---
id: "prereq-fiat-inflation"
type: "prereq"
source_timestamps: ["00:07:31", "00:23:30"]
tags: ["macroeconomics", "monetary-policy"]
related: ["concept-the-halving"]
reason: "Without understanding that fiat currency loses value, the necessity of a capped-supply asset like Bitcoin is unclear."
sources: ["erictrump"]
sourceVaultSlug: "cardone-eric-trump-genoot-abtc-bitcoin-2026Jun25"
originDay: 2
---
# Understanding Fiat Inflation

## What you need to understand first

Fiat currencies (US Dollar, Euro, Yen, etc.) are **inflationary by design**. Central banks continuously expand the money supply through interest-rate management, open-market operations, and (during crises) outright purchases of assets. This expansion steadily erodes the purchasing power of the currency over time.
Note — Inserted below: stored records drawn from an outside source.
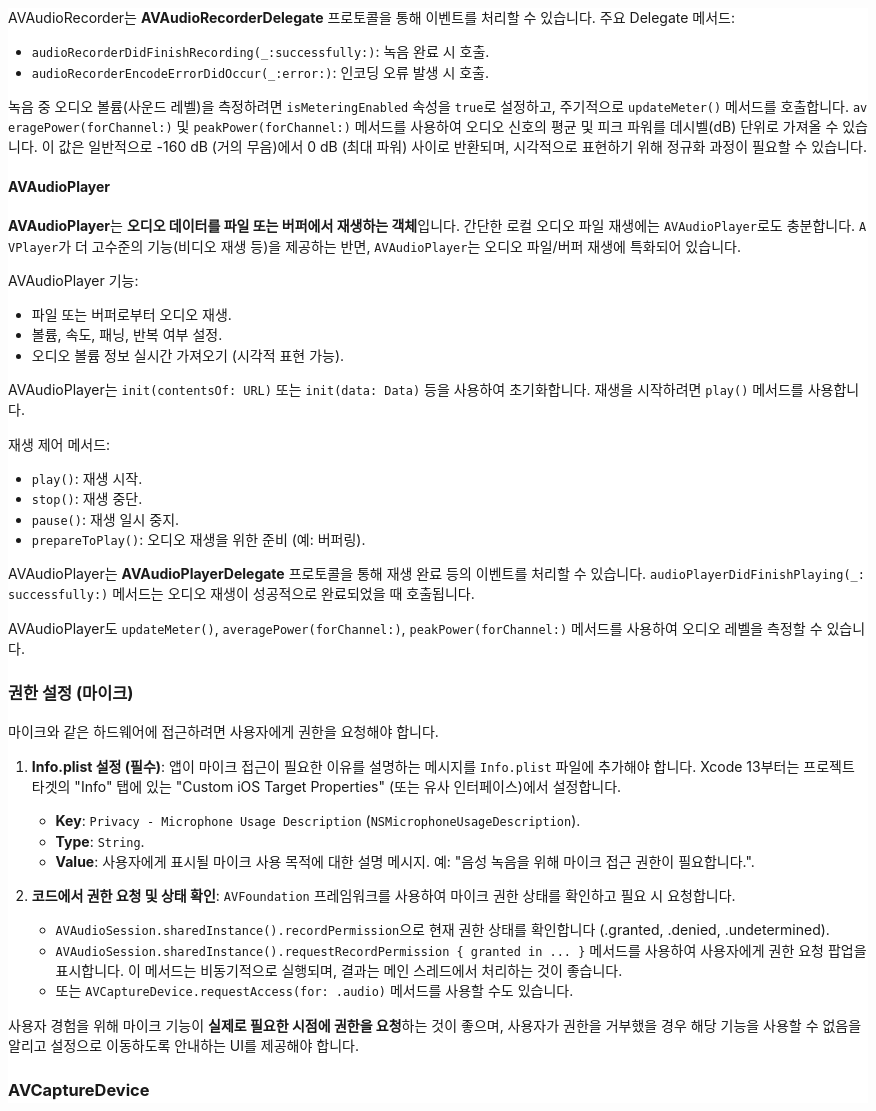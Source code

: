 AVAudioRecorder는 **AVAudioRecorderDelegate** 프로토콜을 통해 이벤트를 처리할 수 있습니다. 주요 Delegate 메서드:

- `audioRecorderDidFinishRecording(_:successfully:)`: 녹음 완료 시 호출.
- `audioRecorderEncodeErrorDidOccur(_:error:)`: 인코딩 오류 발생 시 호출.

녹음 중 오디오 볼륨(사운드 레벨)을 측정하려면 `isMeteringEnabled` 속성을 `true`로 설정하고, 주기적으로 `updateMeter()` 메서드를 호출합니다. `averagePower(forChannel:)` 및 `peakPower(forChannel:)` 메서드를 사용하여 오디오 신호의 평균 및 피크 파워를 데시벨(dB) 단위로 가져올 수 있습니다. 이 값은 일반적으로 -160 dB (거의 무음)에서 0 dB (최대 파워) 사이로 반환되며, 시각적으로 표현하기 위해 정규화 과정이 필요할 수 있습니다.

#### AVAudioPlayer

**AVAudioPlayer**는 **오디오 데이터를 파일 또는 버퍼에서 재생하는 객체**입니다. 간단한 로컬 오디오 파일 재생에는 `AVAudioPlayer`로도 충분합니다. `AVPlayer`가 더 고수준의 기능(비디오 재생 등)을 제공하는 반면, `AVAudioPlayer`는 오디오 파일/버퍼 재생에 특화되어 있습니다.

AVAudioPlayer 기능:

- 파일 또는 버퍼로부터 오디오 재생.
- 볼륨, 속도, 패닝, 반복 여부 설정.
- 오디오 볼륨 정보 실시간 가져오기 (시각적 표현 가능).

AVAudioPlayer는 `init(contentsOf: URL)` 또는 `init(data: Data)` 등을 사용하여 초기화합니다. 재생을 시작하려면 `play()` 메서드를 사용합니다.

재생 제어 메서드:

- `play()`: 재생 시작.
- `stop()`: 재생 중단.
- `pause()`: 재생 일시 중지.
- `prepareToPlay()`: 오디오 재생을 위한 준비 (예: 버퍼링).

AVAudioPlayer는 **AVAudioPlayerDelegate** 프로토콜을 통해 재생 완료 등의 이벤트를 처리할 수 있습니다. `audioPlayerDidFinishPlaying(_:successfully:)` 메서드는 오디오 재생이 성공적으로 완료되었을 때 호출됩니다.

AVAudioPlayer도 `updateMeter()`, `averagePower(forChannel:)`, `peakPower(forChannel:)` 메서드를 사용하여 오디오 레벨을 측정할 수 있습니다.

### 권한 설정 (마이크)

마이크와 같은 하드웨어에 접근하려면 사용자에게 권한을 요청해야 합니다.

1. **Info.plist 설정 (필수)**: 앱이 마이크 접근이 필요한 이유를 설명하는 메시지를 `Info.plist` 파일에 추가해야 합니다. Xcode 13부터는 프로젝트 타겟의 "Info" 탭에 있는 "Custom iOS Target Properties" (또는 유사 인터페이스)에서 설정합니다.
    
    - **Key**: `Privacy - Microphone Usage Description` (`NSMicrophoneUsageDescription`).
    - **Type**: `String`.
    - **Value**: 사용자에게 표시될 마이크 사용 목적에 대한 설명 메시지. 예: "음성 녹음을 위해 마이크 접근 권한이 필요합니다.".
2. **코드에서 권한 요청 및 상태 확인**: `AVFoundation` 프레임워크를 사용하여 마이크 권한 상태를 확인하고 필요 시 요청합니다.
    
    - `AVAudioSession.sharedInstance().recordPermission`으로 현재 권한 상태를 확인합니다 (.granted, .denied, .undetermined).
    - `AVAudioSession.sharedInstance().requestRecordPermission { granted in ... }` 메서드를 사용하여 사용자에게 권한 요청 팝업을 표시합니다. 이 메서드는 비동기적으로 실행되며, 결과는 메인 스레드에서 처리하는 것이 좋습니다.
    - 또는 `AVCaptureDevice.requestAccess(for: .audio)` 메서드를 사용할 수도 있습니다.

사용자 경험을 위해 마이크 기능이 **실제로 필요한 시점에 권한을 요청**하는 것이 좋으며, 사용자가 권한을 거부했을 경우 해당 기능을 사용할 수 없음을 알리고 설정으로 이동하도록 안내하는 UI를 제공해야 합니다.

### AVCaptureDevice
## Why this matters for the rest of the vault

Without this prior, the value proposition of Bitcoin's capped supply does not register:

- [[concept-digital-hard-asset]] only matters if there is an alternative store of value being eroded.
- [[concept-the-halving]] only matters as a contrast to fiat issuance — both are programmatic, but one issues less over time while the other issues more.
- [[claim-bitcoin-price-prediction]] depends in part on the macro narrative of fiat debasement.

## What to know in practice

- Central banks target a positive inflation rate (typically ~2% in major economies).
- Periods of aggressive monetary expansion (e.g., post-2008 QE, COVID-era stimulus) significantly accelerate the erosion of purchasing power.
- Bitcoin advocates view this as the structural reason for a fixed-supply alternative.